I think in general, our view is we're agnostic to them in that the message to, to retina specialists is: get your patients as dry as you can, as stable as you can with any of them, and hand them over to us, and if our results hold, we'll be able to take 2/3 of the wet AMD population out, six months or longer with just our drug alone. For us, though, a supplement is not a failure. Supplements are fine. Doctors don't care what they inject. They just want to be able to control the pace of injections better. They may want to inject every three months, every four months, but they want to be able to do it safely and effectively without putting risk to their patients.

So again, when you think of an idea of, you know, what happens if in the real world, if you get a little fluid, you need to supplement? Well, if you kind of, again, extrapolate and do the math, in the 2-milligram arm for the six months after 1901 went in, there was 0.55 supplements. So let's say that holds into the real world. That'll be 1.1 supplements for 12 months, + 2 of our drugs. That's three injections over 12 months to 100% of the wet AMD population. I think no, no other drug is going to be able to match that. High-dose Eylea and Vabysmo in general, again, I can speak with, I wouldn't say authority, 'cause I'm not that busy anymore, but I still do see patients. I still do use those drugs.

They're giving us, in many patients, a little more longevity, but you're not going to jump a patient from every four weeks to every five weeks, every six weeks to four months. The biology doesn't work that way. We can do that, and we did it in both the phase 1 and the phase 2. So that even if you believe that our only benefit is longevity, there's still gonna be a lot of patients out there who are gonna welcome the opportunity to come in fewer times. From four times a year to three times a year is still very good for patients. So again, it's great to see advances in the field, always, but from our perspective, it really doesn't change our value at all.

Speaker 3

Great, thank you. Curious your thoughts on the Susvimo safety issues and how that has impacted your views on just the market opportunity for port delivery.

Jay S. Duker
President & CEO, EyePoint Pharmaceuticals

Sus- Susvimo?

Speaker 3

Yes.

Jay S. Duker
President & CEO, EyePoint Pharmaceuticals

The refillable port?

Speaker 3

Yeah.

Jay S. Duker
President & CEO, EyePoint Pharmaceuticals

So, port delivery, again, I take a step back, big picture. Obviously, there's some really smart people trying to make these biologics last longer, and the best that they've come up with is a surgical procedure that puts a, you know, piece of plastic across someone's sclera. The problems that people encountered is, as I think you know, it's off the market now, not only endophthalmitis in about 1.5% of patients, but dislocation of the device and problems with the membrane. So it, it's a—for us, it was a almost a proof of concept that sustained release works. That is a true sustained release device, and they also got it FDA approved.

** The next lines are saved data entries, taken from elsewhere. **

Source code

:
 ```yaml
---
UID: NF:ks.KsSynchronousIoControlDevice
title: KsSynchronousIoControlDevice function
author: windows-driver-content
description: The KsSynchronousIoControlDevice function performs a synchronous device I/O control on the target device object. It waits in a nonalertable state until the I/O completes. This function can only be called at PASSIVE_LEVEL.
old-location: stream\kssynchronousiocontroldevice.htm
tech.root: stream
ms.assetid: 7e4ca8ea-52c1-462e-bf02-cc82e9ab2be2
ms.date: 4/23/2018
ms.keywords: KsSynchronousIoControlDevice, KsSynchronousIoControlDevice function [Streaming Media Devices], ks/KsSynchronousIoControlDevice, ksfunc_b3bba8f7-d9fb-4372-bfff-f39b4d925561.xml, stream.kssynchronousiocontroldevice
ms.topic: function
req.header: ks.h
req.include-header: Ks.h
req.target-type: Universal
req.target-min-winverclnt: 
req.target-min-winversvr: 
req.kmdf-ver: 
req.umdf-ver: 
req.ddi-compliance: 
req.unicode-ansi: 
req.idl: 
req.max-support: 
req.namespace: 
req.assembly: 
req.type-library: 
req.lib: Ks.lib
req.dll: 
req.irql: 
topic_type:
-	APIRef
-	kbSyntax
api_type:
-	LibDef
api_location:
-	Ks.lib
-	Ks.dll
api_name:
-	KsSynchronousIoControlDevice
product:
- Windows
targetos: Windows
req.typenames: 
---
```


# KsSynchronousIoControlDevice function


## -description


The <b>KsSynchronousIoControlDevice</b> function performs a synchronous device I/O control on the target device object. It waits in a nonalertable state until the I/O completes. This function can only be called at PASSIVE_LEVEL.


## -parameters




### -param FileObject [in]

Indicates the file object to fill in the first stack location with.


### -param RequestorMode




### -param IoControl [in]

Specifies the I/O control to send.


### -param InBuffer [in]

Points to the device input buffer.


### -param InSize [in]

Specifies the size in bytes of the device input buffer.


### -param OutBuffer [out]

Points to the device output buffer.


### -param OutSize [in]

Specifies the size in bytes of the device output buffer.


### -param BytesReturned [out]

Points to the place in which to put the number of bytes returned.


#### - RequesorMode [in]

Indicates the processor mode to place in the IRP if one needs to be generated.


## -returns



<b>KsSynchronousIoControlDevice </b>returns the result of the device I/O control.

And so I think you can look at their phase three trial and look at the structure of it and say, "This is a pathway forward," and we've certainly done that. From a commercial perspective, before it went off the market, I don't think it was, I would say, selling a lot of them. The company, I understand, is gonna bring it back. I think that doctors and patients would probably feel better about having an intraoffice, biodegradable option, because, of course, if you don't like our, our drug, eventually it's gonna go away. If you don't like a port, it's in your eye for forever, and therefore, there's always that underlying risk that you might get endophthalmitis from that foreign body.

So again, I think that the idea of sustained release. This is, you know, the first one that got approved, but I think that we have some advantages.

Moderator

Thanks, again, everyone. Thanks again, Jay and George, for a wonderful presentation and Q&A session, and thanks for everyone for joining us today. This now concludes the session.